Muy nutritivas y energéticas, las almendras son ricas en pro-vitamina A
(retinol, eficaz antioxidante) y vitaminas de la familia B (ácido fólico, B3,
B2, B1, B6) y E –los helenos consideraban que
las variedades amargas, que ahora se usan para realizar el amaretto, eliminaban la impotencia– y aportan a nuestro organismo
hierro, fósforo, magnesio, potasio, cinc y calcio, por lo que su consumo está
especialmente indicado para estudiantes y deportistas así como para quienes
deben equilibrar sus niveles de colesterol o sufren ciertas cardiopatías.
Con fama de aumentar
la cantidad de leche materna y el tamaño de los pechos femeninos, la emulsión
de almendras peladas y cocidas diluida con agua de azahar, calma la tos,
despeja las vías urinarias y los intestinos y el aceite de estos frutos
prensados –o sencillamente, pulverizados– al 50 % con el de oliva virgen extra es
un excelente ungüento suavizante, nutritivo, hidratante y cicatrizante de
quemaduras superficiales para la piel, remedio que enriquecido con miel, vino
tinto hervido con flores y canela, ya se empleaba en las cortes faraónicas.
Otros datos no menos curiosos en torno a las almendras: si ya en las
cortes pre-renacentistas, reyes y nobles de las cortes europeas portaban un
saquito en sus bolsillos con algunas almendras para concertar la suerte, y los
perfumistas florentinos en el siglo XV ya elaboraban “panecillos” (jabones)

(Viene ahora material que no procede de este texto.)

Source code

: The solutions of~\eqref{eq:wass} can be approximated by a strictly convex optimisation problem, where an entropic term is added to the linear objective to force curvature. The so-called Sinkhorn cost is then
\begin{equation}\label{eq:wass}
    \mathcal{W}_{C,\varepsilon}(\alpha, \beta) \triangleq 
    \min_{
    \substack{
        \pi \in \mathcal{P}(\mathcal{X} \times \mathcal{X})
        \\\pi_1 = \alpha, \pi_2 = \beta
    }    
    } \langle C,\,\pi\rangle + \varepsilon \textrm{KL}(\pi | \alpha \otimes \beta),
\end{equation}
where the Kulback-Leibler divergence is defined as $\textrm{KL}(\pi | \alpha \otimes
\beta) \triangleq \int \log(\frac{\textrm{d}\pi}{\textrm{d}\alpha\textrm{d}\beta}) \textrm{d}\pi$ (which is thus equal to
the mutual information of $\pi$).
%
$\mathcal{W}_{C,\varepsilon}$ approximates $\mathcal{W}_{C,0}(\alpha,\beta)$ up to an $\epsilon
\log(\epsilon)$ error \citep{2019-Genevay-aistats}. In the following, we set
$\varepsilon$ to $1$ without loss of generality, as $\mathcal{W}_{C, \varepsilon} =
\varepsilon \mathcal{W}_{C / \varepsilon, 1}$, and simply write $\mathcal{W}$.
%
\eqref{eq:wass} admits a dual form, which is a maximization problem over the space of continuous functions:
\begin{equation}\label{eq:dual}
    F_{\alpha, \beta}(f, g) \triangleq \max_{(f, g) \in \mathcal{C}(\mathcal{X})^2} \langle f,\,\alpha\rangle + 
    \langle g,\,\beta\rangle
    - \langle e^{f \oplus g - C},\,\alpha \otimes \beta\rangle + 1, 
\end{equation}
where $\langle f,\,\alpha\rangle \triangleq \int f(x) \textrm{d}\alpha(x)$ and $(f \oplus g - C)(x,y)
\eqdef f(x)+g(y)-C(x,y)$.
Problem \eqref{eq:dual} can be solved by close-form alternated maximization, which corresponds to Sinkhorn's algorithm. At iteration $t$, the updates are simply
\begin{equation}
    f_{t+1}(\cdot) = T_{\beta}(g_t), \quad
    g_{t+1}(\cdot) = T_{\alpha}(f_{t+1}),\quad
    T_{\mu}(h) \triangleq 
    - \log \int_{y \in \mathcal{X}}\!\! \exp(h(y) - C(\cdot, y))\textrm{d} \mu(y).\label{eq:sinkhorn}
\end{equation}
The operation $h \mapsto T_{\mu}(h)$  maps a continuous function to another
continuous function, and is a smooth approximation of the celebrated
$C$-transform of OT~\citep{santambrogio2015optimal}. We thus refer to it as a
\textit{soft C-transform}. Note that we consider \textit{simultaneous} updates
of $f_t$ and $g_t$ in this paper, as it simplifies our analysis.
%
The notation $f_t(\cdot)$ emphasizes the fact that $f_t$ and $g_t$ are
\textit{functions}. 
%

para el aseo femenino con su aceite aromatizado con flores; a partir de que en
el siglo XVI se confitaran almendras peladas en almíbar con clara de huevo –las
populares “peladillas”– se difundió la costumbre de entregar a los adultos recién bautizados –como símbolo
de acceso a una nueva vida espiritual– estas golosinas que hasta hace poco
distribuían los padrinos entre la chiquillería al salir de la iglesia y ahora
parecen relegadas a las mesas en torno al nacimiento del nuevo año.

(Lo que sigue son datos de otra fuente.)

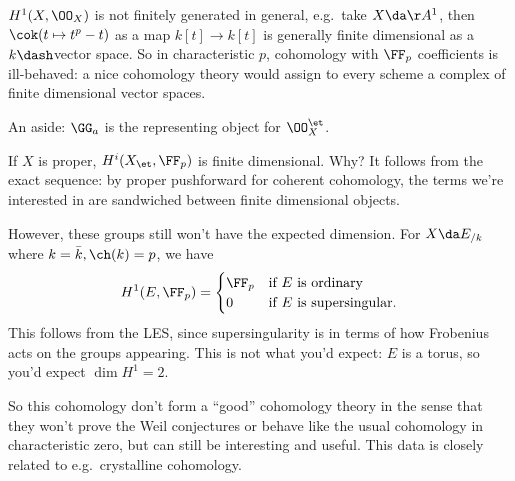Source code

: \begin{remark}

\(H^1(X, \OO_X)\) is not finitely generated in general, e.g.~take
\(X \da \AA^1\), then \(\cok(t\mapsto t^p - t)\) as a map
\(k[t] \to k[t]\) is generally finite dimensional as a \(k\dash\)vector
space. So in characteristic \(p\), cohomology with \(\FF_p\)
coefficients is ill-behaved: a nice cohomology theory would assign to
every scheme a complex of finite dimensional vector spaces.

\end{remark}

\begin{remark}

An aside: \(\GG_a\) is the representing object for \(\OO_X^\et\).

\end{remark}

\begin{remark}

If \(X\) is proper, \(H^i(X_\et, \FF_p)\) is finite dimensional. Why? It
follows from the exact sequence: by proper pushforward for coherent
cohomology, the terms we're interested in are sandwiched between finite
dimensional objects.

\end{remark}

\begin{example}[?]

However, these groups still won't have the expected dimension. For
\(X \da E_{/k}\) where \(k=\bar k, \ch(k) = p\), we have
\begin{align*}  
H^1(E, \FF_p) = 
\begin{cases}
\FF_p & \text{if $E$ is ordinary} \\
0 & \text{if $E$ is supersingular}.
\end{cases}
\end{align*} This follows from the LES, since supersingularity is in
terms of how Frobenius acts on the groups appearing. This is not what
you'd expect: \(E\) is a torus, so you'd expect \(\dim H^1 = 2\).

\end{example}

\begin{remark}

So this cohomology don't form a ``good'' cohomology theory in the sense
that they won't prove the Weil conjectures or behave like the usual
cohomology in characteristic zero, but can still be interesting and
useful. This data is closely related to e.g.~crystalline cohomology.

\end{remark}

Ingrediente protagonista en muchas de las golosinas que asociamos a los
postres navideños –como los “cordiales” murcianos, los “polvorones” y
“alfajores” sevillanos, los “amargos” menorquinos, las “cascas” valencianas, los
“empiñonados” vallisoletanos y el ya mencionado
“mazapán” no sólo toledano y los distintos turrones, entre otras delicias–
además de muchas galletas tradicionales disponibles durante todo el año –como
las "teules” de Sta. Coloma (Gerona), los “carquiñolis” ampurdaneses, los
“suspiros bilbaínos, los “carquiñolis” ampurdaneses, la tarta de Allariz (Orense) y la de Santiago
(A Coruña) o la “cazuela de S. Juan” granadina, entre otros manjares dulces– y
como condimento imprescindible de las suculentas “pepitorias de gallina”

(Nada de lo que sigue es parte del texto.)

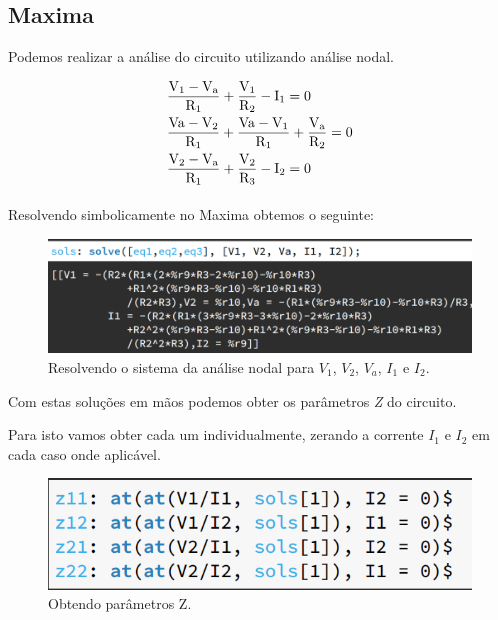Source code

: \documentclass[12pt,twoside, a4paper, twocolumn]{article}
\begin{document}
\pagebreak
\subsection{Maxima}


Podemos realizar a análise do circuito utilizando análise nodal.


\begin{equation}
    \begin{aligned}
         & {{\mathrm{V_1}-\mathrm{V_a}}\over{\mathrm{R_1}}}+{{\mathrm{V_1}}\over{
        \mathrm{R_2}}}-\mathrm{I_1}=0                                             \\
         & {{\mathrm{Va}-\mathrm{V_2}}\over{\mathrm{R_1}}}+{{\mathrm{Va}-
        \mathrm{V_1}}\over{\mathrm{R_1}}}+{{\mathrm{V_a}}\over{\mathrm{R_2}}}=0   \\
         & {{\mathrm{V_2}-\mathrm{V_a}}\over{\mathrm{R_1}}}+{{\mathrm{V_2}}\over{
        \mathrm{R_3}}}-\mathrm{I_2}=0                                             \\
    \end{aligned}
\end{equation}


\paragraph*{}
Resolvendo simbolicamente no Maxima obtemos o seguinte:




\begin{figure}[h]
    \centering
    \includegraphics[width=1\columnwidth]{images/solve.png}
    \caption{Resolvendo o sistema da análise nodal  para $V_1$, $V_2$, $V_a$, $I_1$ e $I_2$.}
\end{figure}


Com estas soluções em mãos podemos obter os parâmetros \emph{Z} do circuito.


Para isto vamos obter cada um individualmente, zerando a corrente $I_1$ e $I_2$ em cada caso onde aplicável.


\begin{figure}[h]
    \centering
    \includegraphics[width=1\columnwidth]{images/parametrosZ.png}
    \caption{Obtendo parâmetros Z.}
\end{figure}
\end{document}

castellanas y los estimulantes “ajoblancos” andaluces, recetas todas ellas
entrañables de las que me extenderé en otras ocasiones, además del histórico
“manjar blanco” medieval, cuya curiosa receta quiero compartir –sin que sirva
de precedente– en su doble versión: recogida de una manual antiguo y traducida
a los usos actuales:
MANJAR BLANCO DE CAPÓN
Triturad
enérgicamente una gran cantidad de almendras junto con la pechuga de un capón
cocido en agua especiada (especias a vuestro gusto).
Remojad
con un poco de dicho caldo y pasadlo por un tamiz de tela.
Poned
a hervir este jugo junto con una onza (30 gramos) de jengibre hasta que quede
bien ligado.
Vertedlo
en una escudilla.
Adornad
la mitad de la superficie con almendras fritas y la otra mitad con granos de
granada o si lo preferís, con confites de varios colores.
Servidlo
solo o con capones hervidos.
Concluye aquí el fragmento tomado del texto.